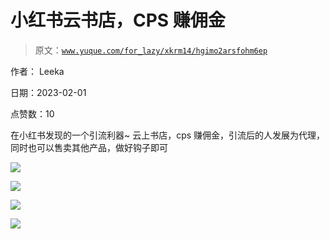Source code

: # 小红书云书店，CPS 赚佣金

> 原文：[`www.yuque.com/for_lazy/xkrm14/hgimo2arsfohm6ep`](https://www.yuque.com/for_lazy/xkrm14/hgimo2arsfohm6ep)

作者： Leeka 

日期：2023-02-01 

点赞数：10 

在小红书发现的一个引流利器~ 云上书店，cps 赚佣金，引流后的人发展为代理，同时也可以售卖其他产品，做好钩子即可 

![](img/29b17285137b2338359b461b47e2e7c0.png) 

![](img/062bffde424ff5a8ce9048bd9d8a0652.png) 

![](img/2c2b60a0c500954823aab1eb05df5a45.png) 

![](img/fa3d451d0cbd9a5fc3643e2cb5cba597.png) 

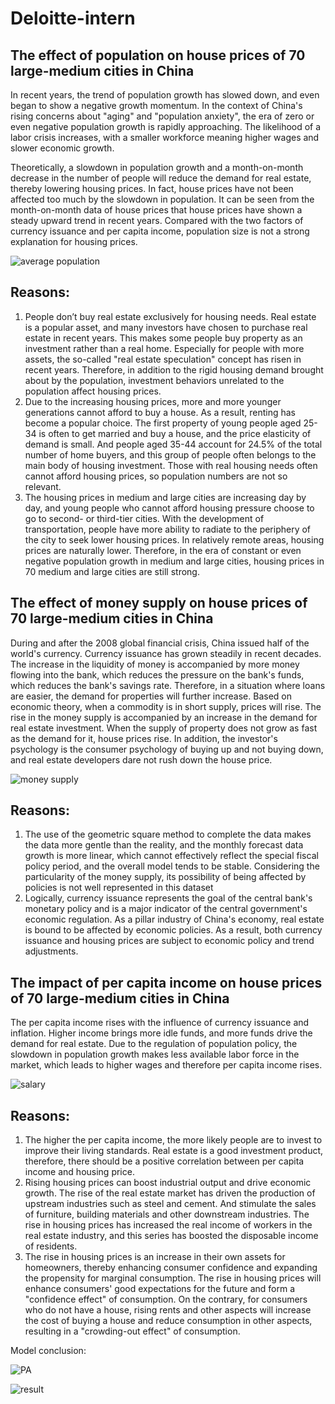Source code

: # Deloitte-intern


## The effect of population on house prices of 70 large-medium cities in China
In recent years, the trend of population growth has slowed down, and even began to show a negative growth momentum. In the context of China's rising concerns about "aging" and "population anxiety", the era of zero or even negative population growth is rapidly approaching. The likelihood of a labor crisis increases, with a smaller workforce meaning higher wages and slower economic growth.

Theoretically, a slowdown in population growth and a month-on-month decrease in the number of people will reduce the demand for real estate, thereby lowering housing prices. In fact, house prices have not been affected too much by the slowdown in population. It can be seen from the month-on-month data of house prices that house prices have shown a steady upward trend in recent years. Compared with the two factors of currency issuance and per capita income, population size is not a strong explanation for housing prices.

![average population](https://user-images.githubusercontent.com/108682585/177472278-1e99e64f-5317-42c2-ba0f-9b8ab81d6367.PNG)

## Reasons:
1. People don’t buy real estate exclusively for housing needs. Real estate is a popular asset, and many investors have chosen to purchase real estate in recent years. This makes some people buy property as an investment rather than a real home. Especially for people with more assets, the so-called "real estate speculation" concept has risen in recent years. Therefore, in addition to the rigid housing demand brought about by the population, investment behaviors unrelated to the population affect housing prices.
2. Due to the increasing housing prices, more and more younger generations cannot afford to buy a house. As a result, renting has become a popular choice. The first property of young people aged 25-34 is often to get married and buy a house, and the price elasticity of demand is small. And people aged 35-44 account for 24.5% of the total number of home buyers, and this group of people often belongs to the main body of housing investment. Those with real housing needs often cannot afford housing prices, so population numbers are not so relevant.
3. The housing prices in medium and large cities are increasing day by day, and young people who cannot afford housing pressure choose to go to second- or third-tier cities. With the development of transportation, people have more ability to radiate to the periphery of the city to seek lower housing prices. In relatively remote areas, housing prices are naturally lower. Therefore, in the era of constant or even negative population growth in medium and large cities, housing prices in 70 medium and large cities are still strong.


## The effect of money supply on house prices of 70 large-medium cities in China
During and after the 2008 global financial crisis, China issued half of the world's currency. Currency issuance has grown steadily in recent decades. The increase in the liquidity of money is accompanied by more money flowing into the bank, which reduces the pressure on the bank's funds, which reduces the bank's savings rate. Therefore, in a situation where loans are easier, the demand for properties will further increase.
Based on economic theory, when a commodity is in short supply, prices will rise. The rise in the money supply is accompanied by an increase in the demand for real estate investment. When the supply of property does not grow as fast as the demand for it, house prices rise. In addition, the investor's psychology is the consumer psychology of buying up and not buying down, and real estate developers dare not rush down the house price.

![money supply](https://user-images.githubusercontent.com/108682585/177472299-301b68ad-ef26-49de-a276-6bf43f5d4b99.PNG)

## Reasons:
1. The use of the geometric square method to complete the data makes the data more gentle than the reality, and the monthly forecast data growth is more linear, which cannot effectively reflect the special fiscal policy period, and the overall model tends to be stable. Considering the particularity of the money supply, its possibility of being affected by policies is not well represented in this dataset
2. Logically, currency issuance represents the goal of the central bank's monetary policy and is a major indicator of the central government's economic regulation. As a pillar industry of China's economy, real estate is bound to be affected by economic policies. As a result, both currency issuance and housing prices are subject to economic policy and trend adjustments.



## The impact of per capita income on house prices of 70 large-medium cities in China
The per capita income rises with the influence of currency issuance and inflation. Higher income brings more idle funds, and more funds drive the demand for real estate.
Due to the regulation of population policy, the slowdown in population growth makes less available labor force in the market, which leads to higher wages and therefore per capita income rises.

![salary](https://user-images.githubusercontent.com/108682585/177472317-9c6a7178-cc69-42b0-89b4-45917578c65a.PNG)

## Reasons:
1. The higher the per capita income, the more likely people are to invest to improve their living standards. Real estate is a good investment product, therefore, there should be a positive correlation between per capita income and housing price.
2. Rising housing prices can boost industrial output and drive economic growth. The rise of the real estate market has driven the production of upstream industries such as steel and cement. And stimulate the sales of furniture, building materials and other downstream industries. The rise in housing prices has increased the real income of workers in the real estate industry, and this series has boosted the disposable income of residents.
3. The rise in housing prices is an increase in their own assets for homeowners, thereby enhancing consumer confidence and expanding the propensity for marginal consumption. The rise in housing prices will enhance consumers' good expectations for the future and form a "confidence effect" of consumption. On the contrary, for consumers who do not have a house, rising rents and other aspects will increase the cost of buying a house and reduce consumption in other aspects, resulting in a "crowding-out effect" of consumption.

Model conclusion:

![PA](https://user-images.githubusercontent.com/108682585/177472333-3f151247-bf71-4adb-97e9-0c0979eeb99e.PNG)

![result](https://user-images.githubusercontent.com/108682585/177472456-e74973b6-752c-4530-962a-9747bf8bb7d0.PNG)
=======
Repeat every entry above exactly as written and omit any pictures it holds.

» **Exercise response**
Source code

: # 小红书云书店，CPS 赚佣金

> 原文：[`www.yuque.com/for_lazy/xkrm14/hgimo2arsfohm6ep`](https://www.yuque.com/for_lazy/xkrm14/hgimo2arsfohm6ep)

作者： Leeka 

日期：2023-02-01 

点赞数：10 

在小红书发现的一个引流利器~ 云上书店，cps 赚佣金，引流后的人发展为代理，同时也可以售卖其他产品，做好钩子即可 

![](img/29b17285137b2338359b461b47e2e7c0.png) 

![](img/062bffde424ff5a8ce9048bd9d8a0652.png) 

![](img/2c2b60a0c500954823aab1eb05df5a45.png) 

![](img/fa3d451d0cbd9a5fc3643e2cb5cba597.png) 

Source code

: # Deloitte-intern


## The effect of population on house prices of 70 large-medium cities in China
In recent years, the trend of population growth has slowed down, and even began to show a negative growth momentum. In the context of China's rising concerns about "aging" and "population anxiety", the era of zero or even negative population growth is rapidly approaching. The likelihood of a labor crisis increases, with a smaller workforce meaning higher wages and slower economic growth.

Theoretically, a slowdown in population growth and a month-on-month decrease in the number of people will reduce the demand for real estate, thereby lowering housing prices. In fact, house prices have not been affected too much by the slowdown in population. It can be seen from the month-on-month data of house prices that house prices have shown a steady upward trend in recent years. Compared with the two factors of currency issuance and per capita income, population size is not a strong explanation for housing prices.

![average population](https://user-images.githubusercontent.com/108682585/177472278-1e99e64f-5317-42c2-ba0f-9b8ab81d6367.PNG)

## Reasons:
1. People don’t buy real estate exclusively for housing needs. Real estate is a popular asset, and many investors have chosen to purchase real estate in recent years. This makes some people buy property as an investment rather than a real home. Especially for people with more assets, the so-called "real estate speculation" concept has risen in recent years. Therefore, in addition to the rigid housing demand brought about by the population, investment behaviors unrelated to the population affect housing prices.
2. Due to the increasing housing prices, more and more younger generations cannot afford to buy a house. As a result, renting has become a popular choice. The first property of young people aged 25-34 is often to get married and buy a house, and the price elasticity of demand is small. And people aged 35-44 account for 24.5% of the total number of home buyers, and this group of people often belongs to the main body of housing investment. Those with real housing needs often cannot afford housing prices, so population numbers are not so relevant.
3. The housing prices in medium and large cities are increasing day by day, and young people who cannot afford housing pressure choose to go to second- or third-tier cities. With the development of transportation, people have more ability to radiate to the periphery of the city to seek lower housing prices. In relatively remote areas, housing prices are naturally lower. Therefore, in the era of constant or even negative population growth in medium and large cities, housing prices in 70 medium and large cities are still strong.


## The effect of money supply on house prices of 70 large-medium cities in China
During and after the 2008 global financial crisis, China issued half of the world's currency. Currency issuance has grown steadily in recent decades. The increase in the liquidity of money is accompanied by more money flowing into the bank, which reduces the pressure on the bank's funds, which reduces the bank's savings rate. Therefore, in a situation where loans are easier, the demand for properties will further increase.
Based on economic theory, when a commodity is in short supply, prices will rise. The rise in the money supply is accompanied by an increase in the demand for real estate investment. When the supply of property does not grow as fast as the demand for it, house prices rise. In addition, the investor's psychology is the consumer psychology of buying up and not buying down, and real estate developers dare not rush down the house price.

![money supply](https://user-images.githubusercontent.com/108682585/177472299-301b68ad-ef26-49de-a276-6bf43f5d4b99.PNG)

## Reasons:
1. The use of the geometric square method to complete the data makes the data more gentle than the reality, and the monthly forecast data growth is more linear, which cannot effectively reflect the special fiscal policy period, and the overall model tends to be stable. Considering the particularity of the money supply, its possibility of being affected by policies is not well represented in this dataset
2. Logically, currency issuance represents the goal of the central bank's monetary policy and is a major indicator of the central government's economic regulation. As a pillar industry of China's economy, real estate is bound to be affected by economic policies. As a result, both currency issuance and housing prices are subject to economic policy and trend adjustments.



## The impact of per capita income on house prices of 70 large-medium cities in China
The per capita income rises with the influence of currency issuance and inflation. Higher income brings more idle funds, and more funds drive the demand for real estate.
Due to the regulation of population policy, the slowdown in population growth makes less available labor force in the market, which leads to higher wages and therefore per capita income rises.

![salary](https://user-images.githubusercontent.com/108682585/177472317-9c6a7178-cc69-42b0-89b4-45917578c65a.PNG)

## Reasons:
1. The higher the per capita income, the more likely people are to invest to improve their living standards. Real estate is a good investment product, therefore, there should be a positive correlation between per capita income and housing price.
2. Rising housing prices can boost industrial output and drive economic growth. The rise of the real estate market has driven the production of upstream industries such as steel and cement. And stimulate the sales of furniture, building materials and other downstream industries. The rise in housing prices has increased the real income of workers in the real estate industry, and this series has boosted the disposable income of residents.
3. The rise in housing prices is an increase in their own assets for homeowners, thereby enhancing consumer confidence and expanding the propensity for marginal consumption. The rise in housing prices will enhance consumers' good expectations for the future and form a "confidence effect" of consumption. On the contrary, for consumers who do not have a house, rising rents and other aspects will increase the cost of buying a house and reduce consumption in other aspects, resulting in a "crowding-out effect" of consumption.

Model conclusion:

![PA](https://user-images.githubusercontent.com/108682585/177472333-3f151247-bf71-4adb-97e9-0c0979eeb99e.PNG)

![result](https://user-images.githubusercontent.com/108682585/177472456-e74973b6-752c-4530-962a-9747bf8bb7d0.PNG)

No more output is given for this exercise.